Data supplied section start

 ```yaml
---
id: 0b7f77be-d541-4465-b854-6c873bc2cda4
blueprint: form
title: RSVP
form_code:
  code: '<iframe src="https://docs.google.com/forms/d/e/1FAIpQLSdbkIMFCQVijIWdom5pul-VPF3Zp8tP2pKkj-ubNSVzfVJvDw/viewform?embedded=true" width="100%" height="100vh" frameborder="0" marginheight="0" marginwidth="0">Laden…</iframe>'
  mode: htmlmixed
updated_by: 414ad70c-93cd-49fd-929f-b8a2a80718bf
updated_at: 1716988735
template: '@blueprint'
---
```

Data supplied section end

→ Exercise directions
All lines in the data that contain the word "blueprint" should be copied.

→ Your response
blueprint: form
template: '@blueprint'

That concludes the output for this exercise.